BANYAK orang beranggapan Islam membatasi gerak langkah wanita untuk mengekspresikan diri. Tak banyak yang menyadari bahwa sesungguhnya Islam meninggikan harkat dan derajat kaum hawa lewat syariat yang diterapkan dalam ajarannya.
Islam tidak membatasi wanita untuk berekspresi dan berkarya bahkan untuk berkontribusi bagi bangsa. Kendati posisi pemimpin dalam Islam galib dijabat kaum Adam, sejarah mencatat wanita muslim pun pernah memegang amanah kepemimpinan.

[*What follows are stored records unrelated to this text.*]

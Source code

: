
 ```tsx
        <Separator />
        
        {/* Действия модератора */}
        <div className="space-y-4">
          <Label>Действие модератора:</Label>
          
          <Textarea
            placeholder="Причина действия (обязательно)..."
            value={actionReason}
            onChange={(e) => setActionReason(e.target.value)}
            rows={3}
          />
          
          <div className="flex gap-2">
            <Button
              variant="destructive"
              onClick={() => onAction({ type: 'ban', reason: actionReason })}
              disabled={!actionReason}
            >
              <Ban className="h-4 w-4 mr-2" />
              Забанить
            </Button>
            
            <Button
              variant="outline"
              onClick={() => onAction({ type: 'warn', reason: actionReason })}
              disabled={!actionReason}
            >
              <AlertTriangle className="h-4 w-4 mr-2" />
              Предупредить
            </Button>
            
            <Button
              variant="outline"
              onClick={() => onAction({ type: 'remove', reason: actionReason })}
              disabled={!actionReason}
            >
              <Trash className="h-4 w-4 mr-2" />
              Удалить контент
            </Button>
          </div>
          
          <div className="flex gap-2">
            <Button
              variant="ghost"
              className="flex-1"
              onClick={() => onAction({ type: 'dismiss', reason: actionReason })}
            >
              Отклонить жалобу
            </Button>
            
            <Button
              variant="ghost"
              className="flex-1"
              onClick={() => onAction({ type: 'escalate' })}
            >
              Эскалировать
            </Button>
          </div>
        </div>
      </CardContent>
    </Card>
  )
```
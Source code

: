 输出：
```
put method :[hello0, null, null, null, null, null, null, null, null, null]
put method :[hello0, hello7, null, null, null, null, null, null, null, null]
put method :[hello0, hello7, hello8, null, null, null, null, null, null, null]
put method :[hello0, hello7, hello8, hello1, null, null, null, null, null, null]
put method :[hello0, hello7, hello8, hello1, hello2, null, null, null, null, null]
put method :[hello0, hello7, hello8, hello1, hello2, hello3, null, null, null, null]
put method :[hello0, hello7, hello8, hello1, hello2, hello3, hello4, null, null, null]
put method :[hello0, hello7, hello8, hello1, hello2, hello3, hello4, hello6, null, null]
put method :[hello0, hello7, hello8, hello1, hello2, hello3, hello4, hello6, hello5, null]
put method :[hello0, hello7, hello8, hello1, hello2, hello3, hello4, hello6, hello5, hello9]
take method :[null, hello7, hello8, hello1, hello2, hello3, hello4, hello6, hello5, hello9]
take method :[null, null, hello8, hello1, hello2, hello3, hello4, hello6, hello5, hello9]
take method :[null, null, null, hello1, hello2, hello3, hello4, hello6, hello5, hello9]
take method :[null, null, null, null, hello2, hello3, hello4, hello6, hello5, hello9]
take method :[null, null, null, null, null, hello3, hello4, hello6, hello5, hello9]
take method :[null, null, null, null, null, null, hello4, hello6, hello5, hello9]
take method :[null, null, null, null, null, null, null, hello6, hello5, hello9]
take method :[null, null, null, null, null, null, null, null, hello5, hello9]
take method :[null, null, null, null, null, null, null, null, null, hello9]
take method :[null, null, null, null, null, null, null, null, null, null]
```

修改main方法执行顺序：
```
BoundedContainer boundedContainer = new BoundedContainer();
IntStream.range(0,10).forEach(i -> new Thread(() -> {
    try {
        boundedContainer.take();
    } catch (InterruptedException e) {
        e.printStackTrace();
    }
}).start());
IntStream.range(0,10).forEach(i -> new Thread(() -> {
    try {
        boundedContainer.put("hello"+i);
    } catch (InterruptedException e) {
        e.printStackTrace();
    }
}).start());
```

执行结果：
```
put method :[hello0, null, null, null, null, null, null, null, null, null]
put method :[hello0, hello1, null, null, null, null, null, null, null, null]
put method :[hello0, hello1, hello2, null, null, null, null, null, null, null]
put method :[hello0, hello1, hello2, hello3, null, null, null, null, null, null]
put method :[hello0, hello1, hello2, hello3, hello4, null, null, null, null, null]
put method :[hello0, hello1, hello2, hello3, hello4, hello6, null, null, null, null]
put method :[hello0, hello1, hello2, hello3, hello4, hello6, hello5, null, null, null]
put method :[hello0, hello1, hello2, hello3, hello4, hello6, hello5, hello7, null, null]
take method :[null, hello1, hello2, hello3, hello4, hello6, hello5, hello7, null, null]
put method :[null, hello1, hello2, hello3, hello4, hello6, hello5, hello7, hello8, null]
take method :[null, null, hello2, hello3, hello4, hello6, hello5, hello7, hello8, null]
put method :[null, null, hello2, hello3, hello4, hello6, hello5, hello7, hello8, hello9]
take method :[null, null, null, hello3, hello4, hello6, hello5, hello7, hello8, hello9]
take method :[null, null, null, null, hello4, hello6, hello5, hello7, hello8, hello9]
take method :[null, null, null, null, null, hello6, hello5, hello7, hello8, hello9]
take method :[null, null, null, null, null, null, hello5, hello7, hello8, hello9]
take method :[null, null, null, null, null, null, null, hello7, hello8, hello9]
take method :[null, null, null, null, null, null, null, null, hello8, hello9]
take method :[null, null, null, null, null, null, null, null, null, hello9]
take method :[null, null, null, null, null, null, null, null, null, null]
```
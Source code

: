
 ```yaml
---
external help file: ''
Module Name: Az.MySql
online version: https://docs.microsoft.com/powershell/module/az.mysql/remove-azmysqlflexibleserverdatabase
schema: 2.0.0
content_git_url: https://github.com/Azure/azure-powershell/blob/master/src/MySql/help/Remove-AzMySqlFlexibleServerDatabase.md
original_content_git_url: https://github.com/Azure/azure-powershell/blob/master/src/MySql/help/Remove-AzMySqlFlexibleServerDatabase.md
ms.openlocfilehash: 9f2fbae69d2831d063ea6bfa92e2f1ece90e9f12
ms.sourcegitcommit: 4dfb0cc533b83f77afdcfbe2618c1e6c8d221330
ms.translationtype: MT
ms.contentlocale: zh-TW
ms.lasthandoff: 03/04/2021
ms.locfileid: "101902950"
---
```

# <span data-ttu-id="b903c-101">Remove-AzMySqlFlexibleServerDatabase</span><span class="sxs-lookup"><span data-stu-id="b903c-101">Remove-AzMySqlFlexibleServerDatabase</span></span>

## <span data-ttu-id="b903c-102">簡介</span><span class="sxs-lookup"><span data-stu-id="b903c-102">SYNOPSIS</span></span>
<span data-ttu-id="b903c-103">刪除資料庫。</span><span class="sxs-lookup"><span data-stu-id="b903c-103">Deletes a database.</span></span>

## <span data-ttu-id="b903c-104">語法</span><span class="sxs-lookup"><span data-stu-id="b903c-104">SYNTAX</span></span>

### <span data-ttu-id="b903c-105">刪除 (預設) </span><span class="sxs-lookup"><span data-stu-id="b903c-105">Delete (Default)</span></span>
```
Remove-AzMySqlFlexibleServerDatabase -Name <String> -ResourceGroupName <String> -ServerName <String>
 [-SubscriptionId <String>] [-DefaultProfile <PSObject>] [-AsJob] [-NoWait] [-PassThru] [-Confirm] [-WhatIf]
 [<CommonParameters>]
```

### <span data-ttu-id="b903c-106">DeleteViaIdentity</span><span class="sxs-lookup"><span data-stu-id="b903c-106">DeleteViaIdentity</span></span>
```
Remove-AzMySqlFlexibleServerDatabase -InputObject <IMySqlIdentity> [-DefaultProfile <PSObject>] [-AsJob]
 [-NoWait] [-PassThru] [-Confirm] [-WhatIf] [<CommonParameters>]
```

BACA JUGA: Muslimah, Jadilah Wanita Muda
Dikutip dari Muslim Heritage, berikut ini beberapa wanita yang berprestasi di tampu kepemimpinan dalam sejarah Islam:
Sitt al-Mulk
Dalam peradaban Muslim, tidak ada wanita yang memegang kekuasaan dengan gelar khalifah atau imam. Kendati demikian, ternyata ada wanita yang menjadi Sultana dan Malikas (ratu).
Sitt al-Mulk, Puteri Fatimiyah di Mesir, adalah salah satunya. Cerdas dan teliti dengan tidak melanggar aturan dan persyaratan apa pun yang mengatur politik Islam, Ia menjalankan hampir semua tugas khalifah. Ia mengatur segala urusan kekaisaran dengan efektif sebagai Bupati selama dua tahun (1021-1023) dan mendapatkan gelar ‘Naib as-Sultan’ (Wakil Sultan).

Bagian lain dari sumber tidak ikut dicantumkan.